PROVIDED RECORDS |
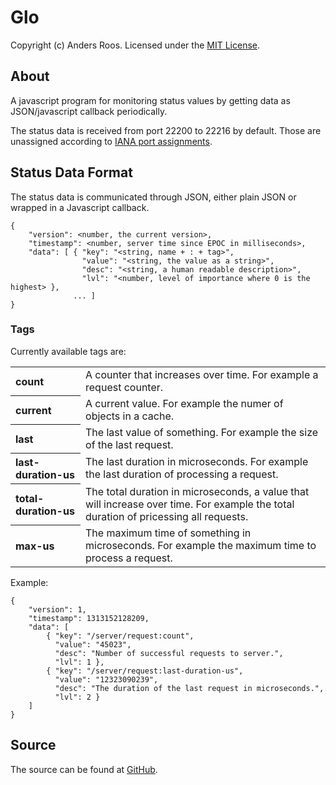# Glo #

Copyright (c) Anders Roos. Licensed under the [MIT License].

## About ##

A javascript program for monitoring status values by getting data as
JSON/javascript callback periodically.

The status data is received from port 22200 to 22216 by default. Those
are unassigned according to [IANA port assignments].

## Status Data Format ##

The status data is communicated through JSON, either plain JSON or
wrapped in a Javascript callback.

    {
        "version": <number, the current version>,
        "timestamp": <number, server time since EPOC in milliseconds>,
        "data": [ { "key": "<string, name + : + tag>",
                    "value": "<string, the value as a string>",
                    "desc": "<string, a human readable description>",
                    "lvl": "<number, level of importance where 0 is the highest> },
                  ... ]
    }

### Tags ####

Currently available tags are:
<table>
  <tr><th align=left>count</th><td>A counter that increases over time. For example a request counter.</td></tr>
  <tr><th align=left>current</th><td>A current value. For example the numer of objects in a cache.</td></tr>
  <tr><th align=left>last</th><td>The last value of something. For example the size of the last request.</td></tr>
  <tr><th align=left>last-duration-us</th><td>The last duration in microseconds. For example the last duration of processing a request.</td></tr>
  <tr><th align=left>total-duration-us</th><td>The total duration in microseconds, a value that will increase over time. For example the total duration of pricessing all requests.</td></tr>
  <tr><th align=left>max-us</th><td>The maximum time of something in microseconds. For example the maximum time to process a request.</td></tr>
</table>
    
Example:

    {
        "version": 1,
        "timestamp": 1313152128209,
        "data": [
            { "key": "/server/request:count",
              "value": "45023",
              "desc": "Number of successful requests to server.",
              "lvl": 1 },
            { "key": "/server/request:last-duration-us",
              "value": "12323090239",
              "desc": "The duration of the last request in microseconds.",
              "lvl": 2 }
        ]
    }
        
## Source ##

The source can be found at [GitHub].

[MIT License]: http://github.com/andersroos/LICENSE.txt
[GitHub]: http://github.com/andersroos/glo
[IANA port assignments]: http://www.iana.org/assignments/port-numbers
---
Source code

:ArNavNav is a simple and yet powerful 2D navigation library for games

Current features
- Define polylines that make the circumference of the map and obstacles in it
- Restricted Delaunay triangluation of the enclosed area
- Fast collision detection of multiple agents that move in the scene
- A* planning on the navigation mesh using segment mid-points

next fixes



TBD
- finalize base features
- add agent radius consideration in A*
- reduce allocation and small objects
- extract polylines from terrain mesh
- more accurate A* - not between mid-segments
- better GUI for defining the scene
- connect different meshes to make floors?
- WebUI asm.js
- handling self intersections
==
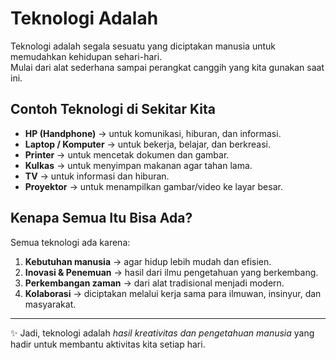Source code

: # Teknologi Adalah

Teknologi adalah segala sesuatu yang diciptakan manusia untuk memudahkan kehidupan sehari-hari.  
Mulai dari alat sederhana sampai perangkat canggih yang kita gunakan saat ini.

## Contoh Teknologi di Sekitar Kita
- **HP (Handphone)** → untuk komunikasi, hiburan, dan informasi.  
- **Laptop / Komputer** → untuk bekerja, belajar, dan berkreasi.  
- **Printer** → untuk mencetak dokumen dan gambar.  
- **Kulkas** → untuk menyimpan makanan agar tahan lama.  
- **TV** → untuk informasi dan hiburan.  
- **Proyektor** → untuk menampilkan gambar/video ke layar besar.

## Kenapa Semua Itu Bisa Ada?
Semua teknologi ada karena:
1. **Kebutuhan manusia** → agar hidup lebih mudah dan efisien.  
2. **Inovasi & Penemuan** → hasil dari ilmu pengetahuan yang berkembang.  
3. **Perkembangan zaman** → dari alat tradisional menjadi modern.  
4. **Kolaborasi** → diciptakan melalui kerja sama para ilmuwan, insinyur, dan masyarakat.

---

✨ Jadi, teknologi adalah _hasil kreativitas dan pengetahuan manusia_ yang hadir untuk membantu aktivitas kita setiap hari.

ACTIVITY |
Count every line in the data that contains the word "assignments", then give that count and nothing else.

SOLUTION TO THIS PROBLEM |
2